National popular vote gains momentum in the First State
DELAWARE – There is an effort underway to change how we select our president and it’s happening in state capitols across the country. In Dover, legislators are having discussions about a popular vote initiative.
“If you want to change to a popular vote essentially we’re changing the structure of our government,” explains Dr. Samuel Hoff, DSU Law Studies and Political Science Director.
It’s a change that’s gaining movement nationally and in Delaware. State legislators are talking about how they can push it forward.

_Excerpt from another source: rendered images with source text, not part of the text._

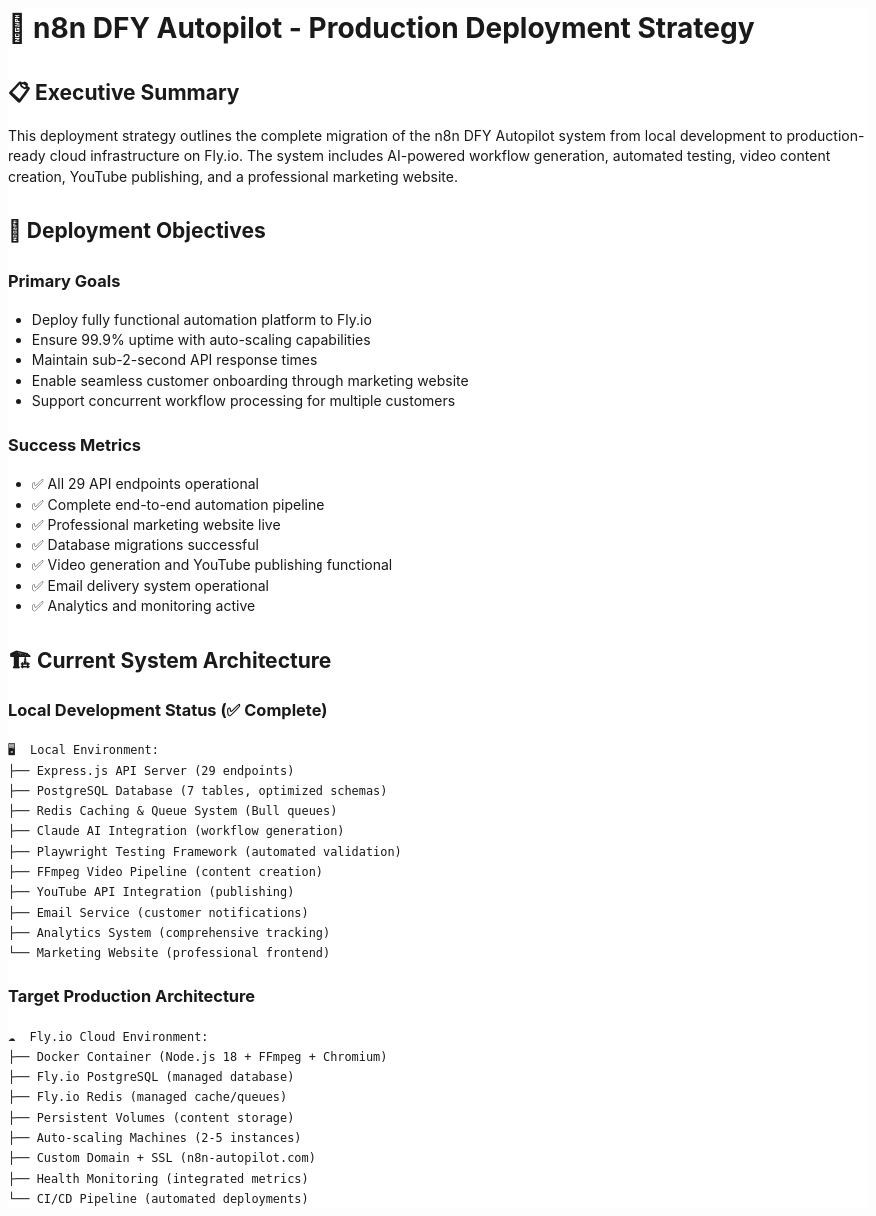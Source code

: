# 🚀 n8n DFY Autopilot - Production Deployment Strategy

## 📋 Executive Summary

This deployment strategy outlines the complete migration of the n8n DFY Autopilot system from local development to production-ready cloud infrastructure on Fly.io. The system includes AI-powered workflow generation, automated testing, video content creation, YouTube publishing, and a professional marketing website.

## 🎯 Deployment Objectives

### **Primary Goals**
- Deploy fully functional automation platform to Fly.io
- Ensure 99.9% uptime with auto-scaling capabilities
- Maintain sub-2-second API response times
- Enable seamless customer onboarding through marketing website
- Support concurrent workflow processing for multiple customers

### **Success Metrics**
- ✅ All 29 API endpoints operational
- ✅ Complete end-to-end automation pipeline
- ✅ Professional marketing website live
- ✅ Database migrations successful
- ✅ Video generation and YouTube publishing functional
- ✅ Email delivery system operational
- ✅ Analytics and monitoring active

## 🏗️ Current System Architecture

### **Local Development Status (✅ Complete)**
```
🖥️  Local Environment:
├── Express.js API Server (29 endpoints)
├── PostgreSQL Database (7 tables, optimized schemas)
├── Redis Caching & Queue System (Bull queues)
├── Claude AI Integration (workflow generation)
├── Playwright Testing Framework (automated validation)
├── FFmpeg Video Pipeline (content creation)
├── YouTube API Integration (publishing)
├── Email Service (customer notifications)
├── Analytics System (comprehensive tracking)
└── Marketing Website (professional frontend)
```

### **Target Production Architecture**
```
☁️  Fly.io Cloud Environment:
├── Docker Container (Node.js 18 + FFmpeg + Chromium)
├── Fly.io PostgreSQL (managed database)
├── Fly.io Redis (managed cache/queues)
├── Persistent Volumes (content storage)
├── Auto-scaling Machines (2-5 instances)
├── Custom Domain + SSL (n8n-autopilot.com)
├── Health Monitoring (integrated metrics)
└── CI/CD Pipeline (automated deployments)
```
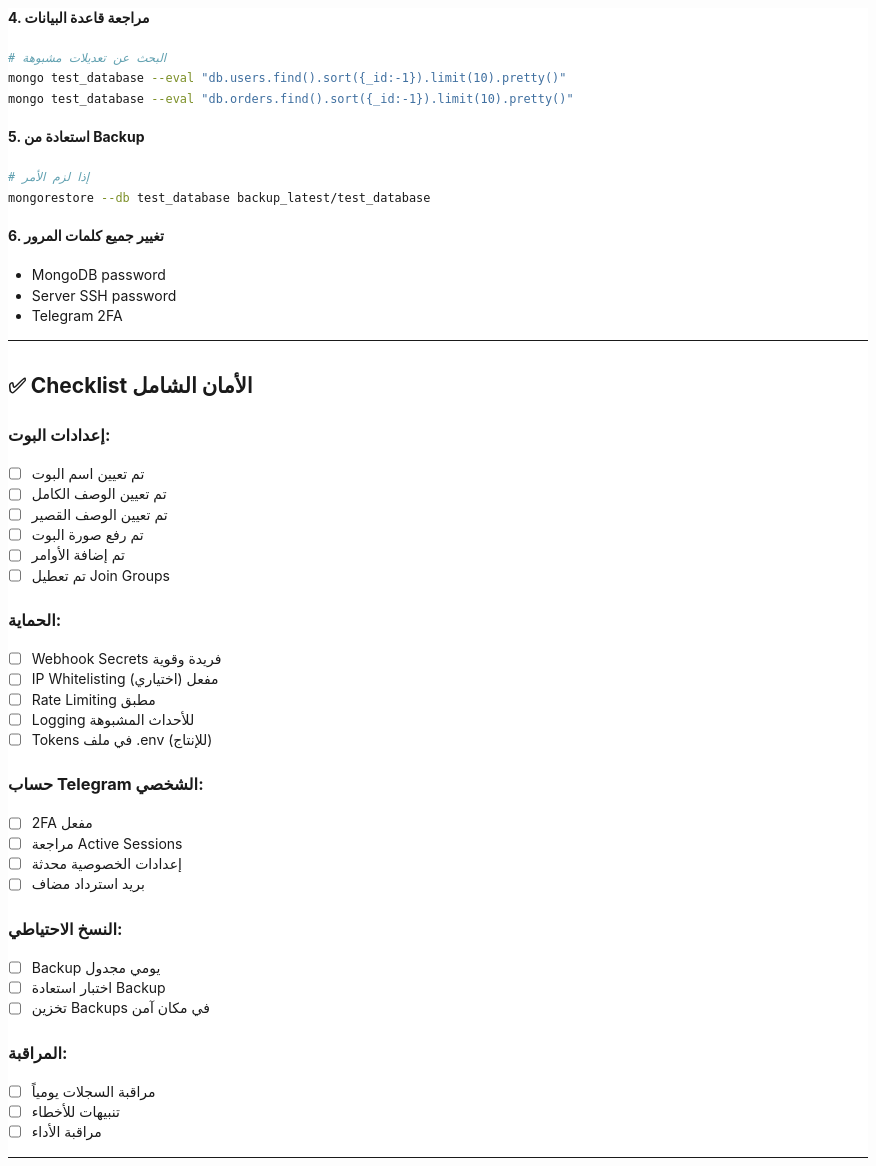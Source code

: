 #### 4. مراجعة قاعدة البيانات
```bash
# البحث عن تعديلات مشبوهة
mongo test_database --eval "db.users.find().sort({_id:-1}).limit(10).pretty()"
mongo test_database --eval "db.orders.find().sort({_id:-1}).limit(10).pretty()"
```

#### 5. استعادة من Backup
```bash
# إذا لزم الأمر
mongorestore --db test_database backup_latest/test_database
```

#### 6. تغيير جميع كلمات المرور
- MongoDB password
- Server SSH password
- Telegram 2FA

---

## ✅ Checklist الأمان الشامل

### إعدادات البوت:
- [ ] تم تعيين اسم البوت
- [ ] تم تعيين الوصف الكامل
- [ ] تم تعيين الوصف القصير
- [ ] تم رفع صورة البوت
- [ ] تم إضافة الأوامر
- [ ] تم تعطيل Join Groups

### الحماية:
- [ ] Webhook Secrets فريدة وقوية
- [ ] IP Whitelisting مفعل (اختياري)
- [ ] Rate Limiting مطبق
- [ ] Logging للأحداث المشبوهة
- [ ] Tokens في ملف .env (للإنتاج)

### حساب Telegram الشخصي:
- [ ] 2FA مفعل
- [ ] مراجعة Active Sessions
- [ ] إعدادات الخصوصية محدثة
- [ ] بريد استرداد مضاف

### النسخ الاحتياطي:
- [ ] Backup يومي مجدول
- [ ] اختبار استعادة Backup
- [ ] تخزين Backups في مكان آمن

### المراقبة:
- [ ] مراقبة السجلات يومياً
- [ ] تنبيهات للأخطاء
- [ ] مراقبة الأداء

---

“Ultimately Delaware itself of course has not been lucky in presidential elections where the electoral college has either kicked in or a commission has been created. Delaware is actually oh for four in those sorts of elections.”
Dr. Hoff thinks that might be a reason why local legislators want to change to a popular vote. But making that change isn’t easy and the power to do that doesn’t reside in Dover.

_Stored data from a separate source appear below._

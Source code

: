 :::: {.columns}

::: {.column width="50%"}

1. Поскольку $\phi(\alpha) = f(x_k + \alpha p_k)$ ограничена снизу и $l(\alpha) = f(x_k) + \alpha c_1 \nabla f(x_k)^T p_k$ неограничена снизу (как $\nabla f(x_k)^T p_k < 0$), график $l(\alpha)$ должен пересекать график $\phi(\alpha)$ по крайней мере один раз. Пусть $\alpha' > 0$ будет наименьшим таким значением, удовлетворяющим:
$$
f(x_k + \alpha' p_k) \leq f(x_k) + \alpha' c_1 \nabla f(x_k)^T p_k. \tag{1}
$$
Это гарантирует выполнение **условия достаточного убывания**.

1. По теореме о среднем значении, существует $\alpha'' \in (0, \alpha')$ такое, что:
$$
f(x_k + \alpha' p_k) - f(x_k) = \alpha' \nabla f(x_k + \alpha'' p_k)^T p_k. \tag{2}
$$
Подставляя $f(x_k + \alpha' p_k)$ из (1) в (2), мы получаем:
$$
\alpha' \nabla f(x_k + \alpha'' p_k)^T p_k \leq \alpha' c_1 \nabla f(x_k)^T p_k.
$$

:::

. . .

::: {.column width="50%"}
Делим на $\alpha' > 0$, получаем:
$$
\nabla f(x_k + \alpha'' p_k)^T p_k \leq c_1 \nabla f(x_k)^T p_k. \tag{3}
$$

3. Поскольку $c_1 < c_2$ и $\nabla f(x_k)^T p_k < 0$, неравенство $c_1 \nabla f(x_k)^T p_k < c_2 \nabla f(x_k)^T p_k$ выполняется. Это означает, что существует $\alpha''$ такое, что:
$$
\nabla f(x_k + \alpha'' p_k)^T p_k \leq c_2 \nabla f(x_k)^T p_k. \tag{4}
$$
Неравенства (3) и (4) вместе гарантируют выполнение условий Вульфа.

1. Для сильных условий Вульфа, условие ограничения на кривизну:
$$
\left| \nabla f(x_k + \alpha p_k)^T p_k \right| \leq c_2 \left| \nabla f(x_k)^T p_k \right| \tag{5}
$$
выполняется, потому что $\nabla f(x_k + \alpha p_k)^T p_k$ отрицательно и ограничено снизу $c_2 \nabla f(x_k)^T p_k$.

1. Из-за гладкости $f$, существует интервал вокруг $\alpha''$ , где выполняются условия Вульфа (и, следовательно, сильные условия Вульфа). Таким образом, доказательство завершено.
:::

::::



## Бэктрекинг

“Delaware does not have the authority to have it’s legislature and or the governor passed it and sign something and then claim that it’s operative.”
To make a constitutional amendment which is what needs to happen, you need two thirds in both chambers of Congress and then
38 states need to ratify it.
And while that’s difficult to do, an effective effort could start at the state level.
“It’s symbolic and it may add to the momentum to get a national amendment passed,” adds Dr. Hoff.
But local legislator we spoke to Rep. Steve Smyk and Tim Dukes make it clear, this isn’t a slam dunk.
Smyk says, “The popular vote isn’t so popular in my district as in all rural districts of Kent and Sussex. We see that the popular vote allows Wilmington and New Castle County win state wide and national elections where the rural area don’t feel they are heard. A direct vote (or popular vote), nationally will exacerbate that feeling throughout the country.”
“What concerns me is I don’t want to undermine something that our forefathers did and protecting the way our vote is,” says Rep. Dukes.